Stored items:

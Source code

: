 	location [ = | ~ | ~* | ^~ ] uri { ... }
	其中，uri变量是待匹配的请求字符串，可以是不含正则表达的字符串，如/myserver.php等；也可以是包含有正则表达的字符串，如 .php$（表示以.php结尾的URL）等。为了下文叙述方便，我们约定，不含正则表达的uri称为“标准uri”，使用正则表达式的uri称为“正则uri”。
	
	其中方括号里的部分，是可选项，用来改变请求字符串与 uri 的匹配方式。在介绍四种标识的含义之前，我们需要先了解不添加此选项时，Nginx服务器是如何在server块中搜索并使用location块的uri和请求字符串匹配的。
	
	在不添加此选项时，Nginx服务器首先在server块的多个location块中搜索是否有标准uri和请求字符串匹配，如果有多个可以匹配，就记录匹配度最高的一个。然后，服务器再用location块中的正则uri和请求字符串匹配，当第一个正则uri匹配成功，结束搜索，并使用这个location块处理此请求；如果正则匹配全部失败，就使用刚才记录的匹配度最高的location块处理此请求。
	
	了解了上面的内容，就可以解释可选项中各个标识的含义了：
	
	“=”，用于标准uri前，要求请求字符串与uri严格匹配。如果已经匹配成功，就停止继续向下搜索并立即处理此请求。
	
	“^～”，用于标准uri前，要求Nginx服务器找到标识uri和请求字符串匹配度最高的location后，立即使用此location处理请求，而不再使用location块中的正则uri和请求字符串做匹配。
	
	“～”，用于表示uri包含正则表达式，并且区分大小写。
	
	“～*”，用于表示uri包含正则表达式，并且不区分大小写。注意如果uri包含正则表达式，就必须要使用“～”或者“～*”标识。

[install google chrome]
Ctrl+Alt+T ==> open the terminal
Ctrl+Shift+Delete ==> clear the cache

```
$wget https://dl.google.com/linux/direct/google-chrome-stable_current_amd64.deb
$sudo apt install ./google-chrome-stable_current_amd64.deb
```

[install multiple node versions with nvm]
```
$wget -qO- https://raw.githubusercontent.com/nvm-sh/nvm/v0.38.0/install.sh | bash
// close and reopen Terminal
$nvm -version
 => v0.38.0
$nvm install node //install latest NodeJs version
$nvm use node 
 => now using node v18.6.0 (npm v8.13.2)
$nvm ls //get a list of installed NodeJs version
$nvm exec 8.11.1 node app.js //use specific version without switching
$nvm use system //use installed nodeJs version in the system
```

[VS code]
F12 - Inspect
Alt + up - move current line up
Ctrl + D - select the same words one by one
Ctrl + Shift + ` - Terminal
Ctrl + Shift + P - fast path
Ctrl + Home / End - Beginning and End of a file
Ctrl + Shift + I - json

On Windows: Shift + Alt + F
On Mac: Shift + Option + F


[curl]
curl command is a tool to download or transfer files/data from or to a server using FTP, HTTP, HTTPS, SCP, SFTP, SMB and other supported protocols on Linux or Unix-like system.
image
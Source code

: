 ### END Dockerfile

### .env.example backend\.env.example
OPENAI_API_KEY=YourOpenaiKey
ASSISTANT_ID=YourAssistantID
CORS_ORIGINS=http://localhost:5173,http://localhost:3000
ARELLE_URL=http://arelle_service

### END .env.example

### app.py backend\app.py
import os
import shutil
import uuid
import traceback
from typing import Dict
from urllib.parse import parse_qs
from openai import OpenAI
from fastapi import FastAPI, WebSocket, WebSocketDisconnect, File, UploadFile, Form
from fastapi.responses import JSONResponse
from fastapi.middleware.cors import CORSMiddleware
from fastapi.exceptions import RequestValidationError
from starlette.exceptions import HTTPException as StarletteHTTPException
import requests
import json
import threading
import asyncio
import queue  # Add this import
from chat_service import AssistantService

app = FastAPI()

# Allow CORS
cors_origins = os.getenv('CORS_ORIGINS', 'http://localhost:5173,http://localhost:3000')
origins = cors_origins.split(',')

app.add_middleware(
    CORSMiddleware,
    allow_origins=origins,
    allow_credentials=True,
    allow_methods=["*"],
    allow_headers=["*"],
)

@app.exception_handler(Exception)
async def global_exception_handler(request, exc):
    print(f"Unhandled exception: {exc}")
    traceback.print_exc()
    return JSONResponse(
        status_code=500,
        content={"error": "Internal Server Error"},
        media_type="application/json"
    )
==
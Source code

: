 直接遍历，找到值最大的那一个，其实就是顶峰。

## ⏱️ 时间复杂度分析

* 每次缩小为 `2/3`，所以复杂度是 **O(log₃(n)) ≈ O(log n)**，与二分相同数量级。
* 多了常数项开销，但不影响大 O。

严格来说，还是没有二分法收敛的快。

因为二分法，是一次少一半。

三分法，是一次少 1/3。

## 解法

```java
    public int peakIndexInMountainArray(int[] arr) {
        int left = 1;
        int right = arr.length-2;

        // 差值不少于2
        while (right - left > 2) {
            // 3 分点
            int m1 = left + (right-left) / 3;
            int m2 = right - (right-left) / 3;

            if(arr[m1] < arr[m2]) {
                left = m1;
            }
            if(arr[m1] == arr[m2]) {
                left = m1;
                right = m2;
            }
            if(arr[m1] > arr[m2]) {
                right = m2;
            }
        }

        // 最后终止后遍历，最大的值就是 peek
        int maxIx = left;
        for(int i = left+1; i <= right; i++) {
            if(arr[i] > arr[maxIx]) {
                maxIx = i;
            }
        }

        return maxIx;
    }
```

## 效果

Task description. Would you please repeat exactly the lines above, starting at the line with "from typing import Dict" and stopping at the line with "from fastapi.exceptions import", both included?

Task output.
from typing import Dict
from urllib.parse import parse_qs
from openai import OpenAI
from fastapi import FastAPI, WebSocket, WebSocketDisconnect, File, UploadFile, Form
from fastapi.responses import JSONResponse
from fastapi.middleware.cors import CORSMiddleware
from fastapi.exceptions import RequestValidationError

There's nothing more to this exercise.